*WORK INSTRUCTION*: Every line below that has "example" in it should be copied.

*DATA*:
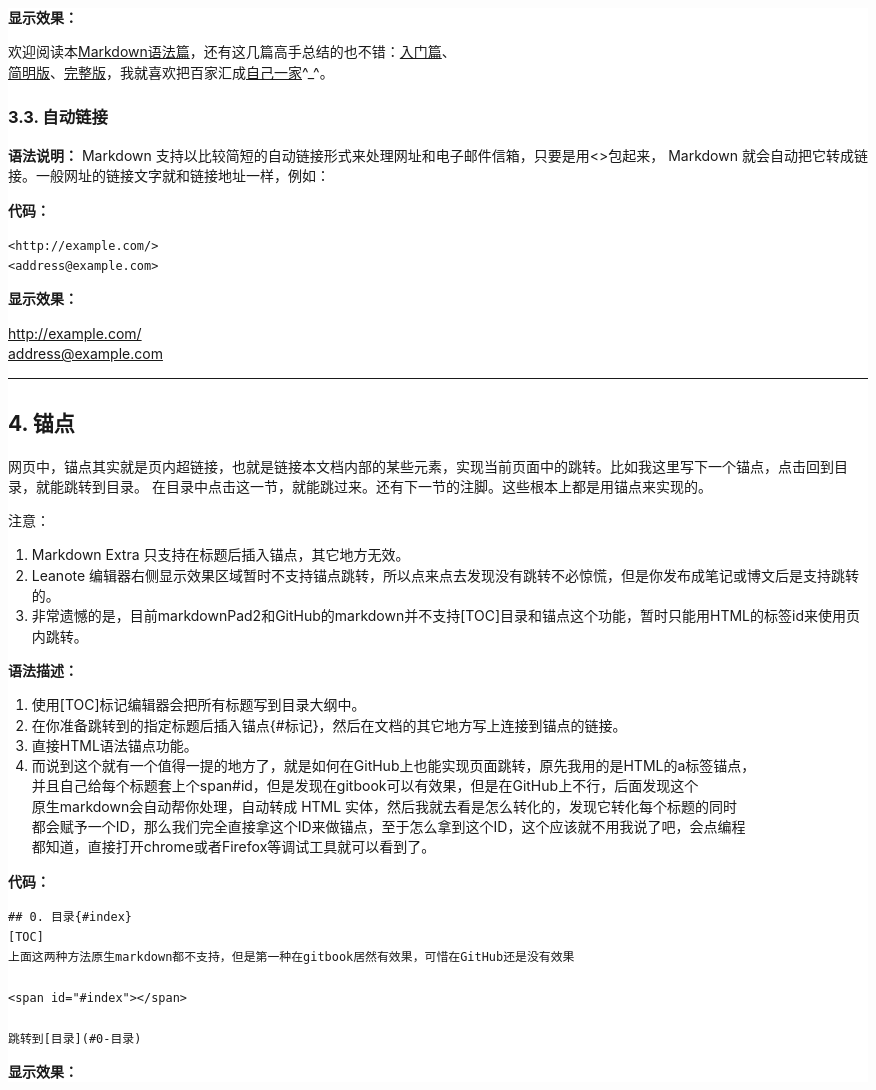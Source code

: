 **显示效果：**

欢迎阅读本[Markdown语法篇][1]，还有这几篇高手总结的也不错：[入门篇][2]、  
[简明版][3]、[完整版][4]，我就喜欢把百家汇成[自己一家][]^_^。

[1]:https://github.com/HaoqiangChen/Hq-note/tree/master/markdown "Markdown语法篇"
[2]:https://sspai.com/post/25137 "入门篇"
[3]:http://wowubuntu.com/markdown/index.html "简明版"
[4]:http://blog.leanote.com/post/freewalk/Markdown-语法手册 "完整版"
[自己一家]:https://github.com/HaoqiangChen/Hq-note/tree/master/markdown


### 3.3. 自动链接

**语法说明：**
Markdown 支持以比较简短的自动链接形式来处理网址和电子邮件信箱，只要是用&lt;&gt;包起来， Markdown 就会自动把它转成链接。一般网址的链接文字就和链接地址一样，例如：

**代码：**

```
<http://example.com/>
<address@example.com>
```

**显示效果：**

<http://example.com/>  
<address@example.com>

***

## 4. 锚点


网页中，锚点其实就是页内超链接，也就是链接本文档内部的某些元素，实现当前页面中的跳转。比如我这里写下一个锚点，点击回到目录，就能跳转到目录。 在目录中点击这一节，就能跳过来。还有下一节的注脚。这些根本上都是用锚点来实现的。

注意：  
1. Markdown Extra 只支持在标题后插入锚点，其它地方无效。  
2. Leanote 编辑器右侧显示效果区域暂时不支持锚点跳转，所以点来点去发现没有跳转不必惊慌，但是你发布成笔记或博文后是支持跳转的。  
3. 非常遗憾的是，目前markdownPad2和GitHub的markdown并不支持[TOC]目录和锚点这个功能，暂时只能用HTML的标签id来使用页内跳转。

**语法描述：**
1. 使用[TOC]标记编辑器会把所有标题写到目录大纲中。
2. 在你准备跳转到的指定标题后插入锚点{#标记}，然后在文档的其它地方写上连接到锚点的链接。  
3. 直接HTML语法锚点功能。  
4. 而说到这个就有一个值得一提的地方了，就是如何在GitHub上也能实现页面跳转，原先我用的是HTML的a标签锚点，  
并且自己给每个标题套上个span#id，但是发现在gitbook可以有效果，但是在GitHub上不行，后面发现这个  
原生markdown会自动帮你处理，自动转成 HTML 实体，然后我就去看是怎么转化的，发现它转化每个标题的同时  
都会赋予一个ID，那么我们完全直接拿这个ID来做锚点，至于怎么拿到这个ID，这个应该就不用我说了吧，会点编程  
都知道，直接打开chrome或者Firefox等调试工具就可以看到了。


**代码：**

```
## 0. 目录{#index}  
[TOC]  
上面这两种方法原生markdown都不支持，但是第一种在gitbook居然有效果，可惜在GitHub还是没有效果

<span id="#index"></span>

跳转到[目录](#0-目录)  
```
**显示效果：**


[^HQBOOK]: hqbook -- A book for note。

*YOUR SOLUTION*:
<http://example.com/>
<address@example.com>
<http://example.com/>  
<address@example.com>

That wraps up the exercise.